Page 2 of 3 FirstFirst 123 LastLast
Results 11 to 20 of 23

Thread: Ubuntu Plans For Linux x32 ABI Support

  1. #11
    Join Date
    Oct 2011
    Location
    Toruń, Poland
    Posts
    160

    Default

    Quote Originally Posted by xir_ View Post
    It can allow more to fit into the L2.
    I am just curious. Do -O3 optimizations make binaries "eat" more L2 than -O2 optimizations? Consider everything else left the same in comparison.

  2. #12
    Join Date
    Nov 2008
    Posts
    762

    Default

    Quote Originally Posted by Hirager View Post
    I am just curious. Do -O3 optimizations make binaries "eat" more L2 than -O2 optimizations? Consider everything else left the same in comparison.
    IIRC Firefox is by default compiled with -Os because the smaller cache footprint outweights all the other optimizations. But that's something you'll have to test for each project separately.


    The linked ubuntu docs seem to be hidden behind a login. Is there a solution for the library redundancy? Having to load x32 kdelibs+Qt AND x86_64 kdelibs+Qt for that one KDE-App that benefits from >4GB memory would probably outweight any memory savings to be had.

  3. #13
    Join Date
    Oct 2011
    Location
    Toruń, Poland
    Posts
    160

    Default

    Quote Originally Posted by rohcQaH View Post
    IIRC Firefox is by default compiled with -Os because the smaller cache footprint outweights all the other optimizations. But that's something you'll have to test for each project separately.


    The linked ubuntu docs seem to be hidden behind a login. Is there a solution for the library redundancy? Having to load x32 kdelibs+Qt AND x86_64 kdelibs+Qt for that one KDE-App that benefits from >4GB memory would probably outweight any memory savings to be had.
    No offence meant, but I would rather hear the answer from someone who specializes in this sort of things.

    As to your question. You forget just how big multimedia projects can. It is not about memory savings for big programs. It is about savings achieved in workflows which do not require 64-bit software. 64-bit programs are treated here like an additions and nothing more. So this is a back to the past situation, because it turned out that the drawbacks of 64-bit software can be nullified.

  4. #14
    Join Date
    Jul 2009
    Posts
    241

    Default

    Will there be a benefit for WINE?

  5. #15
    Join Date
    Oct 2009
    Posts
    845

    Default

    Quote Originally Posted by Hirager View Post
    I am just curious. Do -O3 optimizations make binaries "eat" more L2 than -O2 optimizations?
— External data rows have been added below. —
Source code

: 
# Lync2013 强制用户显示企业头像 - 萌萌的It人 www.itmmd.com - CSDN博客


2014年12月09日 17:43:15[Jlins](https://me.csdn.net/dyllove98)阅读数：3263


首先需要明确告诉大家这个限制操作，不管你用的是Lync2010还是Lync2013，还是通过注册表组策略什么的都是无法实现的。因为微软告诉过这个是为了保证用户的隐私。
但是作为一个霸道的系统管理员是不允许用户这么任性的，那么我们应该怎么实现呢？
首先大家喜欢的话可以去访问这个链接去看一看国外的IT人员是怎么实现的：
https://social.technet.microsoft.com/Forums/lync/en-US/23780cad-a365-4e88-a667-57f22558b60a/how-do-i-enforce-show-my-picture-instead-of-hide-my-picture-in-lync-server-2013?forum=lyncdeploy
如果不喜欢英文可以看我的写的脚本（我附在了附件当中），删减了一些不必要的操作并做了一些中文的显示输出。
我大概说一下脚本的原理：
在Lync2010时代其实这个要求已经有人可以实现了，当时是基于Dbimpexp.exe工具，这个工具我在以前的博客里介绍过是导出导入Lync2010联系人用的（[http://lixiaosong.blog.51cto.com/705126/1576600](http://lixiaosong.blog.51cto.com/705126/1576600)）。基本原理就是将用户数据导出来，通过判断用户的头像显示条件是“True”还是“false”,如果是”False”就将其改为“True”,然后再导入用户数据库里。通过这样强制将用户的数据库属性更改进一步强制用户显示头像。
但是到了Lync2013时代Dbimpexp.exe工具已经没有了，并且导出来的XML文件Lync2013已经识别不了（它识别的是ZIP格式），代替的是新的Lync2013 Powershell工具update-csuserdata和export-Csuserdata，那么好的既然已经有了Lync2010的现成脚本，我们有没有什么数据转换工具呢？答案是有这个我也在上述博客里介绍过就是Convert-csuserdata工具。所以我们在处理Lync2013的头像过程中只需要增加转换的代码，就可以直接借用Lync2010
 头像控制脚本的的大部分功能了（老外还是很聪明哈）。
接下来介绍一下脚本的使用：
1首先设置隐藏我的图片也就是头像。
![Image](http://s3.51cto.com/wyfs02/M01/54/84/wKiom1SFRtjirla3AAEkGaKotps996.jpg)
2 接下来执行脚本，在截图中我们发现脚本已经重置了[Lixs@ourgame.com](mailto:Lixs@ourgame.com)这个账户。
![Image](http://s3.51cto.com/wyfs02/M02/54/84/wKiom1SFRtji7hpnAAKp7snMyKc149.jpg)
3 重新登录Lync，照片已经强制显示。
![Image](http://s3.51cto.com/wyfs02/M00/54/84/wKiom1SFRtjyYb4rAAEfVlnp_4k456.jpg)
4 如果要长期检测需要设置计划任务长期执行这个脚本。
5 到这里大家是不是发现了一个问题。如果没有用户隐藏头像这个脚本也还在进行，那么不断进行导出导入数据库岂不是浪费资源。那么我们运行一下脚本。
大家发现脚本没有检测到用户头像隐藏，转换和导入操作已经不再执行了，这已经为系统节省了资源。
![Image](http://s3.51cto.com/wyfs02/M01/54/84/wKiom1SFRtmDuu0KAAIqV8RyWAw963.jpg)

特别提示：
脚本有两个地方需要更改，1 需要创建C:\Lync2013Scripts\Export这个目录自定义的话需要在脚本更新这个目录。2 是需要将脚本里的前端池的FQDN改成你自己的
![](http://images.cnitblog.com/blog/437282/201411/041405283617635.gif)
Consider everything else left the same in comparison.
    Well since -O3 favours speed over code size it is likely to be bigger than -O2 and thus fill up cpu cache faster. However since the optimizer aims for fastest speed it will only make code larger when the added cache footprint (like through inlining etc) will not make performance worse.
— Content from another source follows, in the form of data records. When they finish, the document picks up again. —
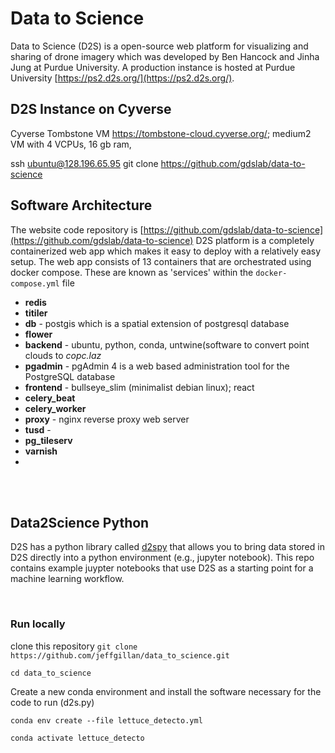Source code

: # Data to Science
Data to Science (D2S) is a open-source web platform for visualizing and sharing of drone imagery which was developed by Ben Hancock and Jinha Jung at Purdue University. A production instance is hosted at Purdue University [https://ps2.d2s.org/](https://ps2.d2s.org/). 

## D2S Instance on Cyverse

Cyverse Tombstone VM https://tombstone-cloud.cyverse.org/; medium2 VM with 4 VCPUs, 16 gb ram, 

ssh ubuntu@128.196.65.95
git clone https://github.com/gdslab/data-to-science






## Software Architecture

The website code repository is [https://github.com/gdslab/data-to-science](https://github.com/gdslab/data-to-science) D2S platform is a completely containerized web app which makes it easy to deploy with a relatively easy setup. The web app consists of 13 containers that are orchestrated using docker compose. These are known as 'services' within the `docker-compose.yml` file

* **redis**
* **titiler**
* **db** - postgis which is a spatial extension of postgresql database
* **flower**
* **backend** - ubuntu, python, conda, untwine(software to convert point clouds to _copc.laz_
* **pgadmin** - pgAdmin 4 is a web based administration tool for the PostgreSQL database
* **frontend** - bullseye_slim (minimalist debian linux); react
* **celery_beat**
* **celery_worker**
* **proxy** - nginx reverse proxy web server
* **tusd** - 
* **pg_tileserv**
* **varnish**
* 



<br/>
<br/>

## Data2Science Python 

D2S has a python library called [d2spy](https://py.d2s.org) that allows you to bring data stored in D2S directly into a python environment (e.g., jupyter notebook). This repo contains example juypter notebooks that use D2S as a starting point for a machine learning workflow.

<br>

### Run locally

clone this repository
`git clone https://github.com/jeffgillan/data_to_science.git`

`cd data_to_science`

Create a new conda environment and install the software necessary for the code to run (d2s.py)

`conda env create --file lettuce_detecto.yml`

`conda activate lettuce_detecto`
    In reality though the heuristics governing this are very difficult to get right and this is why sometimes the same code compiled using -O2 will beat -O3. I've never encountered this is with PGO (profile guided optimization) though, which means that the runtime data it uses for making choices when optimizing allows it to accurately value the impact code size/cache misses will have on performance.

  6. #16
    Join Date
    Oct 2009
    Posts
    845

    Default

    Quote Originally Posted by jakubo View Post
    Will there be a benefit for WINE?
    I don't think so, obviously the actual windows programs won't be faster but I also think that the parts of Windows which Wine reimplements which could potentially be faster needs to run as standard 32-bit code aswell and thus won't be faster. But I'm not sure about this, I don't have much insight into how Wine works.

  7. #17
    Join Date
    Oct 2008
    Posts
    3,036

    Default

    Quote Originally Posted by rohcQaH View Post
    IIRC Firefox is by default compiled with -Os because the smaller cache footprint outweights all the other optimizations. But that's something you'll have to test for each project separately.
    I believe that was changed when they updated to a more recent GCC version and started supporting PGO. I believe they switched to -O3, along with using an option to limit the amount of inlining that normally enables.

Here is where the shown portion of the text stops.